§ **What is needed**
Go through the listing and copy each line with the string "diffusion".

§ **Listed entries**
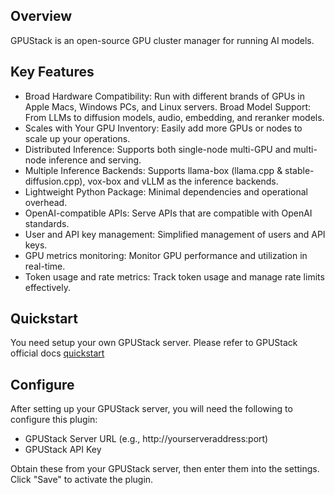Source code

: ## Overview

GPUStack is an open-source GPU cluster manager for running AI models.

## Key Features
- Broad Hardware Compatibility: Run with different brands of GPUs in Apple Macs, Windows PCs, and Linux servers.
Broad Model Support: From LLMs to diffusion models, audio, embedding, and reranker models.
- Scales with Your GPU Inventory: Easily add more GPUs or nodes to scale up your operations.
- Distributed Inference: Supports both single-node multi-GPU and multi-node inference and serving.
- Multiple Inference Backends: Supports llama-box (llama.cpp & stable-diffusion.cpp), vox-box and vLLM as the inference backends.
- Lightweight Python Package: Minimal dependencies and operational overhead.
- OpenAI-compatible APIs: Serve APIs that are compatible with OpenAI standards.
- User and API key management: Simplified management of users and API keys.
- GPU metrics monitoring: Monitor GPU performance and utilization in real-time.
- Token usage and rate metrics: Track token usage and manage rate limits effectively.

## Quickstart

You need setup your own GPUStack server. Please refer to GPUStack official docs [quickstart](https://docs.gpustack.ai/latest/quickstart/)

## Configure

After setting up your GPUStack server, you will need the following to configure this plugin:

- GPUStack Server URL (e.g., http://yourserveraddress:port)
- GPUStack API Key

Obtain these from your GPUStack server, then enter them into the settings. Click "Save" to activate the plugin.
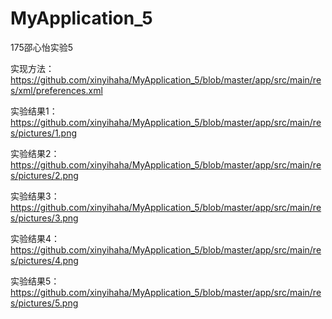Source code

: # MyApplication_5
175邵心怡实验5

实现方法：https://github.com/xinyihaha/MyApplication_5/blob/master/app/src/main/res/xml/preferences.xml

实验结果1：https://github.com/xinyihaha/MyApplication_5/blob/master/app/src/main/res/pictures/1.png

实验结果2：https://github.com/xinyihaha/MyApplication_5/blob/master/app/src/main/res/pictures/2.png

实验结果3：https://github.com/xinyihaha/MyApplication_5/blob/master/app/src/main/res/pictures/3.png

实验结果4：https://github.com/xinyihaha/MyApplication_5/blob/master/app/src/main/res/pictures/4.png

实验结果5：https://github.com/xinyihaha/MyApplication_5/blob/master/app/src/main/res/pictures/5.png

---

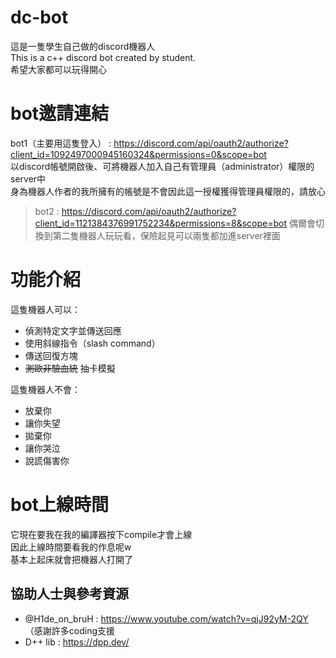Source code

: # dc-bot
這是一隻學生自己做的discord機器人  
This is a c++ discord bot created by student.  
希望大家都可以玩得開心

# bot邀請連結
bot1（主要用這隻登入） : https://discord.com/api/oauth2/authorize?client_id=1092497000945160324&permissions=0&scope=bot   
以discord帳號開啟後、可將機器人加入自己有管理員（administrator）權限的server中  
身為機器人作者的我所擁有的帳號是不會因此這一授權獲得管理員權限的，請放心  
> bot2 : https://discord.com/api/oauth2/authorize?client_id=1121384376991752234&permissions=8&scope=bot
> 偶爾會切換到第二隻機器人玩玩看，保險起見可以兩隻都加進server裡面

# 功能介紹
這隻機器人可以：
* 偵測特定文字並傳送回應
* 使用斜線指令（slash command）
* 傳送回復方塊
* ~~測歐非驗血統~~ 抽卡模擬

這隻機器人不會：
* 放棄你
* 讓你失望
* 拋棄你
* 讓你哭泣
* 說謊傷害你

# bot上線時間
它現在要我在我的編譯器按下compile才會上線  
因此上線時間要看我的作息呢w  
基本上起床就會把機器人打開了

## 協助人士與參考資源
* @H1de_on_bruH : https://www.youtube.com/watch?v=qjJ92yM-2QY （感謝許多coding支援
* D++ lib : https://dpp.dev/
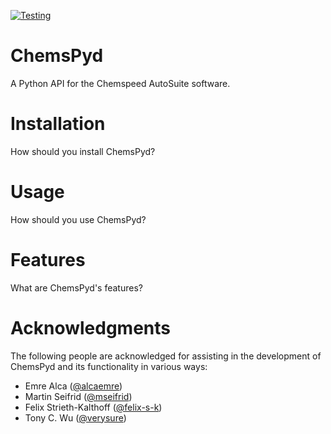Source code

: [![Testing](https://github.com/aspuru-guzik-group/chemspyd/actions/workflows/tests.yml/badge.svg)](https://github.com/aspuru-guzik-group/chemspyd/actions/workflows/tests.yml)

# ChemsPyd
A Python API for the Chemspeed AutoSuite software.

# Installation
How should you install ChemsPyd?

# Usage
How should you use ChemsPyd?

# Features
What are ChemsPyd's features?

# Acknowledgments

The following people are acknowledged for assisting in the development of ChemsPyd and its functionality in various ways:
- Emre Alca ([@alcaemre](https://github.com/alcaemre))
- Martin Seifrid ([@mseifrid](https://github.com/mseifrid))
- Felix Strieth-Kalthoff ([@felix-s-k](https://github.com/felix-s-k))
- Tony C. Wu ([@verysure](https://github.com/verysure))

§ **Exercise output**
Broad Model Support: From LLMs to diffusion models, audio, embedding, and reranker models.
- Multiple Inference Backends: Supports llama-box (llama.cpp & stable-diffusion.cpp), vox-box and vLLM as the inference backends.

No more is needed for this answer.